Start of Block

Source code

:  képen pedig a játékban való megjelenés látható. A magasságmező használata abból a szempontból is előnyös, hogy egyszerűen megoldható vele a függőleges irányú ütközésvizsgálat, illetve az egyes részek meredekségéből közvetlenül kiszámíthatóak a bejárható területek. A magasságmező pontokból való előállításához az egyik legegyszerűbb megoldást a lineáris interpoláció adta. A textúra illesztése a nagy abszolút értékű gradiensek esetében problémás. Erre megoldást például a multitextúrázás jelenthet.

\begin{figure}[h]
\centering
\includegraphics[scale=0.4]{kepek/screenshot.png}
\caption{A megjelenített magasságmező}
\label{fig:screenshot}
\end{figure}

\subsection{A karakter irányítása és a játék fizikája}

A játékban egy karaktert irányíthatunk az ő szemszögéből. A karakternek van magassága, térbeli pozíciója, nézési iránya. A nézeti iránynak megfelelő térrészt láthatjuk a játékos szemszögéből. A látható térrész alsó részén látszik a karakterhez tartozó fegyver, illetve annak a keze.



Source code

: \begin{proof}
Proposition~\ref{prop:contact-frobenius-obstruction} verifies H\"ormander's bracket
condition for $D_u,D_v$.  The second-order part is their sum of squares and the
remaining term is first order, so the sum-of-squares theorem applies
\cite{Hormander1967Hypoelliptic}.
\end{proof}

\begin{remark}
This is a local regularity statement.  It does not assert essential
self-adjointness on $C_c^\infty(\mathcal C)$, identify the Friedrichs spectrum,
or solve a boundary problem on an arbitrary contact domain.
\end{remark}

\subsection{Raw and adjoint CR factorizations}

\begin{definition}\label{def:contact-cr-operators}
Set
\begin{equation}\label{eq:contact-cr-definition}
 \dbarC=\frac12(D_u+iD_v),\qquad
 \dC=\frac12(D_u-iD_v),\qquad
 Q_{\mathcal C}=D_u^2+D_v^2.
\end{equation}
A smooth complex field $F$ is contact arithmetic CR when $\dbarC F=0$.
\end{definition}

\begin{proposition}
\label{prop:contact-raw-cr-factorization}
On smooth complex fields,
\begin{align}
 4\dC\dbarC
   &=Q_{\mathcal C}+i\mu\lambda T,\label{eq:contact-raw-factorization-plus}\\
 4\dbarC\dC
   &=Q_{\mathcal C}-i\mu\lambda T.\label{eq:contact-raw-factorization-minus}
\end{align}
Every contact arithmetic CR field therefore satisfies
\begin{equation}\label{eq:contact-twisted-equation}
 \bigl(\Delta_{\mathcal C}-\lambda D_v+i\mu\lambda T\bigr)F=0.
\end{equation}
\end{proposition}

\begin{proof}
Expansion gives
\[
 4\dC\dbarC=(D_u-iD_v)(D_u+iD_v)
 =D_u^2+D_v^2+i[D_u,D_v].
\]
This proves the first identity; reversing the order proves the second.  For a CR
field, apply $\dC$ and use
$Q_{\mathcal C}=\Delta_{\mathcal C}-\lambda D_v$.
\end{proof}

End of Block

- Goal of the exercise: Give back each line above precisely as it stands.

- Expected answer:
Source code

:  képen pedig a játékban való megjelenés látható. A magasságmező használata abból a szempontból is előnyös, hogy egyszerűen megoldható vele a függőleges irányú ütközésvizsgálat, illetve az egyes részek meredekségéből közvetlenül kiszámíthatóak a bejárható területek. A magasságmező pontokból való előállításához az egyik legegyszerűbb megoldást a lineáris interpoláció adta. A textúra illesztése a nagy abszolút értékű gradiensek esetében problémás. Erre megoldást például a multitextúrázás jelenthet.

\begin{figure}[h]
\centering
\includegraphics[scale=0.4]{kepek/screenshot.png}
\caption{A megjelenített magasságmező}
\label{fig:screenshot}
\end{figure}

\subsection{A karakter irányítása és a játék fizikája}

A játékban egy karaktert irányíthatunk az ő szemszögéből. A karakternek van magassága, térbeli pozíciója, nézési iránya. A nézeti iránynak megfelelő térrészt láthatjuk a játékos szemszögéből. A látható térrész alsó részén látszik a karakterhez tartozó fegyver, illetve annak a keze.



Source code

: \begin{proof}
Proposition~\ref{prop:contact-frobenius-obstruction} verifies H\"ormander's bracket
condition for $D_u,D_v$.  The second-order part is their sum of squares and the
remaining term is first order, so the sum-of-squares theorem applies
\cite{Hormander1967Hypoelliptic}.
\end{proof}

\begin{remark}
This is a local regularity statement.  It does not assert essential
self-adjointness on $C_c^\infty(\mathcal C)$, identify the Friedrichs spectrum,
or solve a boundary problem on an arbitrary contact domain.
\end{remark}

\subsection{Raw and adjoint CR factorizations}

\begin{definition}\label{def:contact-cr-operators}
Set
\begin{equation}\label{eq:contact-cr-definition}
 \dbarC=\frac12(D_u+iD_v),\qquad
 \dC=\frac12(D_u-iD_v),\qquad
 Q_{\mathcal C}=D_u^2+D_v^2.
\end{equation}
A smooth complex field $F$ is contact arithmetic CR when $\dbarC F=0$.
\end{definition}

\begin{proposition}
\label{prop:contact-raw-cr-factorization}
On smooth complex fields,
\begin{align}
 4\dC\dbarC
   &=Q_{\mathcal C}+i\mu\lambda T,\label{eq:contact-raw-factorization-plus}\\
 4\dbarC\dC
   &=Q_{\mathcal C}-i\mu\lambda T.\label{eq:contact-raw-factorization-minus}
\end{align}
Every contact arithmetic CR field therefore satisfies
\begin{equation}\label{eq:contact-twisted-equation}
 \bigl(\Delta_{\mathcal C}-\lambda D_v+i\mu\lambda T\bigr)F=0.
\end{equation}
\end{proposition}

\begin{proof}
Expansion gives
\[
 4\dC\dbarC=(D_u-iD_v)(D_u+iD_v)
 =D_u^2+D_v^2+i[D_u,D_v].
\]
This proves the first identity; reversing the order proves the second.  For a CR
field, apply $\dC$ and use
$Q_{\mathcal C}=\Delta_{\mathcal C}-\lambda D_v$.
\end{proof}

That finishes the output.